1. Le rôle majeur de la régulation
a) Une gouvernance bicéphale qui a fait la preuve de son efficacité

L'entrée de la presse écrite dans une phase de grave crise économique et les intérêts parfois divergents des acteurs de la filière au regard des réformes, parfois douloureuses, que nécessitait la situation a conduit le législateur, dans le cadre de la loi n° 2011-852 du 20 juillet 2011 relative à la régulation du système de distribution de la presse, à créer, au côté de l'instance de gouvernance professionnelle que représente le CSMP, une Autorité de régulation de la presse (ARDP).

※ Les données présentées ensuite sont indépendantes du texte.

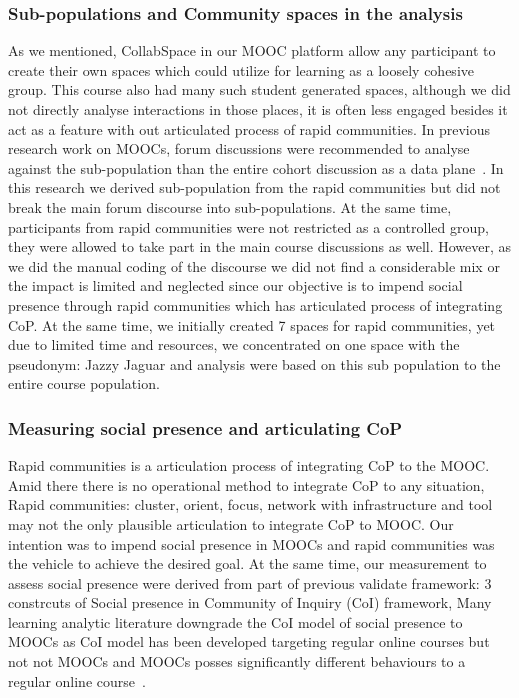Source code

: \documentclass[manuscript,screen,review]{acmart}
\begin{document}
\subsubsection{Sub-populations and Community spaces in the analysis}
As we mentioned, CollabSpace in our MOOC platform allow any participant to create their own spaces which could utilize for learning as a loosely cohesive group. This course also had many such student generated spaces, although we did not directly analyse interactions in those places, it is often less engaged besides it act as a feature with out articulated process of rapid communities. 
In previous research work on MOOCs, forum discussions were recommended to analyse against the sub-population than the entire cohort discussion as a data plane~\cite{poquet2018social}. In this research we derived sub-population from the rapid communities but did not break the main forum discourse into sub-populations. At the same time, participants from rapid communities were not restricted as a controlled group, they were allowed to take part in the main course discussions as well. However, as we did the manual coding of the discourse we did not find a considerable mix or the impact is  limited and neglected since our objective is to impend social presence through rapid communities which has articulated process of integrating CoP. At the same time, we initially created 7 spaces for rapid communities, yet due to limited time and resources, we concentrated on one space with the pseudonym: Jazzy Jaguar and analysis were based on this sub population to the entire course population. 

\subsubsection{Measuring social presence and articulating CoP}
Rapid communities is a articulation process of integrating CoP to the MOOC. Amid there there is no operational method to integrate CoP to any situation, Rapid communities: cluster, orient, focus, network with infrastructure and tool may not the only plausible articulation to integrate CoP to MOOC. Our intention was to impend social presence in MOOCs and rapid communities was the vehicle to achieve the desired goal. At the same time, our measurement to assess social presence were derived from part of previous validate framework: 3 constrcuts of Social presence in Community of Inquiry (CoI) framework, Many learning analytic literature downgrade the CoI model of social presence to MOOCs as CoI model has been developed targeting regular online courses but not not MOOCs and MOOCs posses significantly different behaviours to a regular online course~\cite{poquet2018mooc}.
\end{document}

Cette autorité administrative s'est vue chargée de rendre exécutoires les décisions normatives prises par le CSMP et d'arbitrer les différends relatifs au fonctionnement des messageries ou à l'organisation du réseau de distribution en cas d'échec de la procédure de conciliation devant le Conseil supérieur.

Cet attelage, déséquilibré à première vue - l'ARDP ne compte que quatre membres, ne dispose pas de sa propre expertise et est financée par la profession -, a largement contribué à la restructuration de la filière , même si de nombreux blocages, sous la forme de recours contre ses décisions, ont conduit à ralentir la mise en oeuvre des chantiers prévus.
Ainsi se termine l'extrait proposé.